— WORK REQUIRED —
If a line in the data holds "than", copy that line out in full.
START EXTRACTED MATERIAL
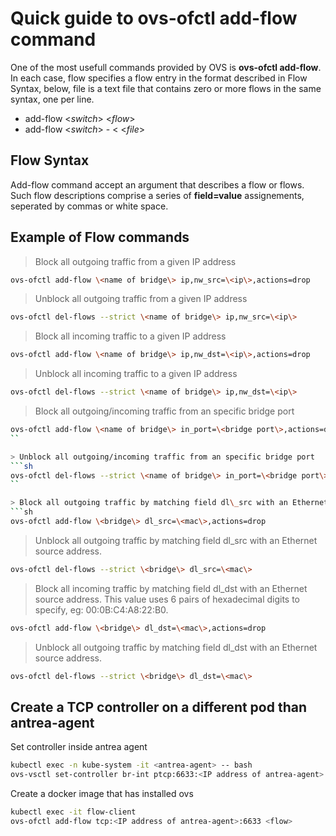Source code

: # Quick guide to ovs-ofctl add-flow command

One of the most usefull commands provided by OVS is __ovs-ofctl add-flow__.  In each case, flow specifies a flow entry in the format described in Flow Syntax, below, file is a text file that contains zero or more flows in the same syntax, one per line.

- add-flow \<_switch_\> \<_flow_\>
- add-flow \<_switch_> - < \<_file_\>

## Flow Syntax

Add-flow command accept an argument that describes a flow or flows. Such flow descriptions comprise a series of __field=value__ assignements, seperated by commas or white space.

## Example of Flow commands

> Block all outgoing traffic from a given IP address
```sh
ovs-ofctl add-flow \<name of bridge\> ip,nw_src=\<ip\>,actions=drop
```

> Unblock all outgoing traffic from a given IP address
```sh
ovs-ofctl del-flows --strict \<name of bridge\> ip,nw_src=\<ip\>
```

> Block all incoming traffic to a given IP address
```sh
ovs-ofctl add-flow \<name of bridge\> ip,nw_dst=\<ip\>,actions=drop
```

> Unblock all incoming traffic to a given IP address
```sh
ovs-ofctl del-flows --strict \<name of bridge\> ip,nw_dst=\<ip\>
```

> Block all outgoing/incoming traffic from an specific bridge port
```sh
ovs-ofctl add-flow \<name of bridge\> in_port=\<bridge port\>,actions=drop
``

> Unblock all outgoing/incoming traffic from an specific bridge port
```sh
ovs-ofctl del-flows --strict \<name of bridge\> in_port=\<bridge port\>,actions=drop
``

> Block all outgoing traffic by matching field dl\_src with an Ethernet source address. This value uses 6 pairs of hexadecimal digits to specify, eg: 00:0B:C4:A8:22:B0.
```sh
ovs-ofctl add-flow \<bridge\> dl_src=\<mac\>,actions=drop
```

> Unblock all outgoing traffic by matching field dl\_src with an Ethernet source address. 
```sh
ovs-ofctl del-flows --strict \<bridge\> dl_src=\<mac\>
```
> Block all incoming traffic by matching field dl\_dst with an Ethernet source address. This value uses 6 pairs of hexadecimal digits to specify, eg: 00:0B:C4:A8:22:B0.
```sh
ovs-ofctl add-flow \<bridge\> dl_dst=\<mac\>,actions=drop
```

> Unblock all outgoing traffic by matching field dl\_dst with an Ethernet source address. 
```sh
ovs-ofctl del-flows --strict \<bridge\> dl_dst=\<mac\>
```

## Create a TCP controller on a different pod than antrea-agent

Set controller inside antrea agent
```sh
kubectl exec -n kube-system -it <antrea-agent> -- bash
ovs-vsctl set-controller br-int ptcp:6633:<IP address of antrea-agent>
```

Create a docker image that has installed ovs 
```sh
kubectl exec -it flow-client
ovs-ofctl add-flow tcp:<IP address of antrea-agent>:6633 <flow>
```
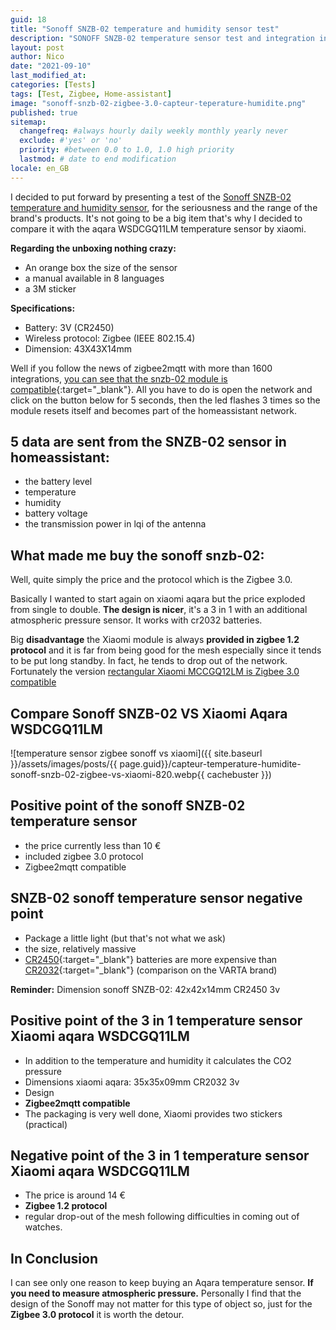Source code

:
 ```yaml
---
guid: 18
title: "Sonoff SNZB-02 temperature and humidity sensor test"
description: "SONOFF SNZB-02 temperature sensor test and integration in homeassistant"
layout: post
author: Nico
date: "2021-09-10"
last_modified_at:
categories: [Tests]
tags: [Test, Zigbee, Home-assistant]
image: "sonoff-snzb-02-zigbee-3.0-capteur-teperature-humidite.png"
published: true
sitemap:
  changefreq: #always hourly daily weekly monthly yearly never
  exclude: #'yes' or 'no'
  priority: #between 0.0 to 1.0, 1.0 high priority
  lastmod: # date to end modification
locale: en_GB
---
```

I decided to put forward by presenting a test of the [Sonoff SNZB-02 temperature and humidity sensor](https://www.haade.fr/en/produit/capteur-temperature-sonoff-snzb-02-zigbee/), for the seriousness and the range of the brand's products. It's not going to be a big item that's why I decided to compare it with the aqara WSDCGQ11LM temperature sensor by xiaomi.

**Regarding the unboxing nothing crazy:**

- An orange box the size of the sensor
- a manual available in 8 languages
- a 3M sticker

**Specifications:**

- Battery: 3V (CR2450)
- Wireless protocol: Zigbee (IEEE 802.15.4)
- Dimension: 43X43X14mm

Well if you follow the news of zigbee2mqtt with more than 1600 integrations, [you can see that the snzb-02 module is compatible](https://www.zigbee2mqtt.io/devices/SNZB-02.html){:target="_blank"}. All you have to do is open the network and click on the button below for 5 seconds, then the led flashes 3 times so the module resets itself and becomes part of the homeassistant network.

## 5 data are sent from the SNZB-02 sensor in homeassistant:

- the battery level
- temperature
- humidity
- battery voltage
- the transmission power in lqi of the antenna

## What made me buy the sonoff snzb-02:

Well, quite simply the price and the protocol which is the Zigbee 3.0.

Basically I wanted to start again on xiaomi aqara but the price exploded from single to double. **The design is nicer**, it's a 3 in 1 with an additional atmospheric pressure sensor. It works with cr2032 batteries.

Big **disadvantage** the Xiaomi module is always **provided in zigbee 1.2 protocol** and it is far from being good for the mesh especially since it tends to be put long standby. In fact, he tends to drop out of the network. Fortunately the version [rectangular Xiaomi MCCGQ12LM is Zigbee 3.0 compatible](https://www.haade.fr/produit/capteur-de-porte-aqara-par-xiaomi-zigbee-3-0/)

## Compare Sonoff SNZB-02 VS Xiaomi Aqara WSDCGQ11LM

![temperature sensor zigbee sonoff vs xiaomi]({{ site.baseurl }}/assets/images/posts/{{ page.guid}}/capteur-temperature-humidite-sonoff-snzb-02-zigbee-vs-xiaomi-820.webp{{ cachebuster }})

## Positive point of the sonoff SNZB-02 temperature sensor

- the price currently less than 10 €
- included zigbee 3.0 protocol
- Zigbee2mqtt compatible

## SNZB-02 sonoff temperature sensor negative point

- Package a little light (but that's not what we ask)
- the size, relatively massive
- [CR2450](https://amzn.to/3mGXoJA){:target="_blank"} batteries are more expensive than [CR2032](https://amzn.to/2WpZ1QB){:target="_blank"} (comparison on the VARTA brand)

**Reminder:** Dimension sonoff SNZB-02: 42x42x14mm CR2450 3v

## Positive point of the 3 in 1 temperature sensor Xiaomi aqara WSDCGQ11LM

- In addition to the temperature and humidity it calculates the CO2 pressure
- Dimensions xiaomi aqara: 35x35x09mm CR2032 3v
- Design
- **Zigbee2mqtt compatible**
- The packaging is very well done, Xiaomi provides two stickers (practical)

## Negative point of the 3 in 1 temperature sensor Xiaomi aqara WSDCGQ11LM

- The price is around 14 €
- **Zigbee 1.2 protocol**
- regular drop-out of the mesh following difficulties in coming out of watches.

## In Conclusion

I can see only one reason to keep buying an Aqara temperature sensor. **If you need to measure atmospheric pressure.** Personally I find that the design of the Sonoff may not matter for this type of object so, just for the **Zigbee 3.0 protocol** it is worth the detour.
END EXTRACTED MATERIAL
START EXTRACTED MATERIAL
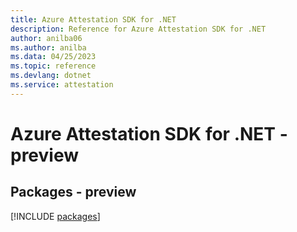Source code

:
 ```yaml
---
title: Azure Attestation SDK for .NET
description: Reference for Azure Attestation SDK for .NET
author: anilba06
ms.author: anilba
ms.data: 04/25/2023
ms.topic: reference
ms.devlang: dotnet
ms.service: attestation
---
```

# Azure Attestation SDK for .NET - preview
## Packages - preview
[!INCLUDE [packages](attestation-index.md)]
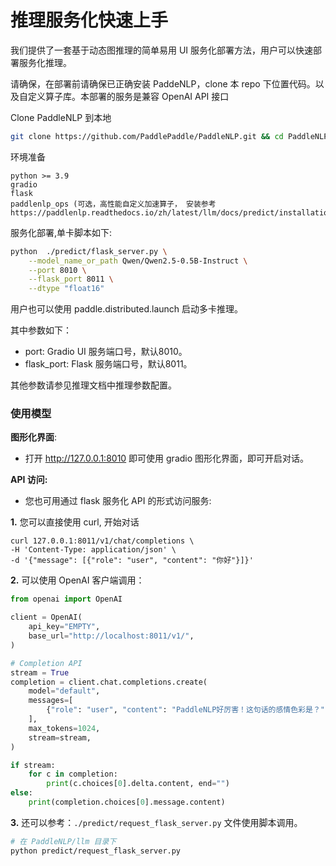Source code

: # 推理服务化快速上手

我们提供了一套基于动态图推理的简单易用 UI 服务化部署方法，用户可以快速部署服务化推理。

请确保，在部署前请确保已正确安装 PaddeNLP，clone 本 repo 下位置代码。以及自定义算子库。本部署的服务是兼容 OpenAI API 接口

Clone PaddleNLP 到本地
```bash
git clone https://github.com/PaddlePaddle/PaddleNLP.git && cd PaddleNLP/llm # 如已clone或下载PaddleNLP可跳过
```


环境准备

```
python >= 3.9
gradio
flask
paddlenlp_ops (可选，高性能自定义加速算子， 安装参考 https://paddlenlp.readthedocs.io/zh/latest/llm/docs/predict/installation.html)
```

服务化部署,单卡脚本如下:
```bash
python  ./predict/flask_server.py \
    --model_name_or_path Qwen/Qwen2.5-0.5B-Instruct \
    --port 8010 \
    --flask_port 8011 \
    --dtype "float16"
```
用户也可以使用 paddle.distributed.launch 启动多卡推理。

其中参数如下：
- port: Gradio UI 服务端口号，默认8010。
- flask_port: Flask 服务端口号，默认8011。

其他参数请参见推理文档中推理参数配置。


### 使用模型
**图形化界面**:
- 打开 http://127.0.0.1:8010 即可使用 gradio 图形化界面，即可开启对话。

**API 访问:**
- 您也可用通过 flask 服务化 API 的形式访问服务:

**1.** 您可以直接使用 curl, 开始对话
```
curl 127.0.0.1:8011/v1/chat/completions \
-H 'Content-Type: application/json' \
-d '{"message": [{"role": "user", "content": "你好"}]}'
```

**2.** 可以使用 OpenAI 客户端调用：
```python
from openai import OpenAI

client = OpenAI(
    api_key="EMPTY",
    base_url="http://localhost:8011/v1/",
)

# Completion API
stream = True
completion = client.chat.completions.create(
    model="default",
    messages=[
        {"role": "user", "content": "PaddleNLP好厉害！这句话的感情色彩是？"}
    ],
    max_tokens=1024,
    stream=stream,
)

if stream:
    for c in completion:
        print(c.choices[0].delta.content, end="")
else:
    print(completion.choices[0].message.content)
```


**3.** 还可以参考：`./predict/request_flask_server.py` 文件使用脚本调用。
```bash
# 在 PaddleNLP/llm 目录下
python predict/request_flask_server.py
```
END EXTRACTED MATERIAL
START EXTRACTED MATERIAL
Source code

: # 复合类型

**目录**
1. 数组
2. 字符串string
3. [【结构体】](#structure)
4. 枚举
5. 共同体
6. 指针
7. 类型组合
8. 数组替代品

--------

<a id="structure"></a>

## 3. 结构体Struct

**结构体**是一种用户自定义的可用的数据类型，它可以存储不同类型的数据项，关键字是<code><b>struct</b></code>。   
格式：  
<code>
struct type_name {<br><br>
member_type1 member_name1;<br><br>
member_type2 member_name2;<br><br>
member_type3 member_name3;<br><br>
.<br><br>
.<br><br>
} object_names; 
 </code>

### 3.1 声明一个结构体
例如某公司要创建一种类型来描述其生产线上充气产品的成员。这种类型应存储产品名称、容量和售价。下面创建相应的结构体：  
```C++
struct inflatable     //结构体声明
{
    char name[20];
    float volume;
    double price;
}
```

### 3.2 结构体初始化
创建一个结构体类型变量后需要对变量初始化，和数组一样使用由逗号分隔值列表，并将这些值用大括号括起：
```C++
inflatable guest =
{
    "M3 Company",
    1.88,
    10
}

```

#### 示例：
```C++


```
END EXTRACTED MATERIAL
— RESPONSE TO THIS EXERCISE —
## Create a TCP controller on a different pod than antrea-agent
Well if you follow the news of zigbee2mqtt with more than 1600 integrations, [you can see that the snzb-02 module is compatible](https://www.zigbee2mqtt.io/devices/SNZB-02.html){:target="_blank"}. All you have to do is open the network and click on the button below for 5 seconds, then the led flashes 3 times so the module resets itself and becomes part of the homeassistant network.
- the price currently less than 10 €
- [CR2450](https://amzn.to/3mGXoJA){:target="_blank"} batteries are more expensive than [CR2032](https://amzn.to/2WpZ1QB){:target="_blank"} (comparison on the VARTA brand)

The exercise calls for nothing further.